▸ WHAT YOU HAVE TO DO:
Starting at the line with "- Swept Tech Hallway" and going on through the line with "- Redlined elevation", reproduce each line in the records below exactly and nothing more.

▸ INPUT:
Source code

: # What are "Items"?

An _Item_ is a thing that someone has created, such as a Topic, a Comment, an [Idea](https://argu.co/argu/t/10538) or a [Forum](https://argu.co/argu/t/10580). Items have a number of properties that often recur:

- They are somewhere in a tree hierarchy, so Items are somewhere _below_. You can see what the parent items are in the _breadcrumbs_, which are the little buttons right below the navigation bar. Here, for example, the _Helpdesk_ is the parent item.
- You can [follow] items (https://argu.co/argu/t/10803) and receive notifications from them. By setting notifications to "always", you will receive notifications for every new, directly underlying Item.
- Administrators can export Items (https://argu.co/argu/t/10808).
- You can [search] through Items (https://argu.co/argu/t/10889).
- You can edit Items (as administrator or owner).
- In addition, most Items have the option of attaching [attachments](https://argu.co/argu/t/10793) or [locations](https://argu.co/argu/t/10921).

...

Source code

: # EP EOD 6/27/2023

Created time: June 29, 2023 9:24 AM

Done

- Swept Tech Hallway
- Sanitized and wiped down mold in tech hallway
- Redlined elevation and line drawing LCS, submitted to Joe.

▸ SOLUTION TO THE EXERCISE:
- Swept Tech Hallway
- Sanitized and wiped down mold in tech hallway
- Redlined elevation and line drawing LCS, submitted to Joe.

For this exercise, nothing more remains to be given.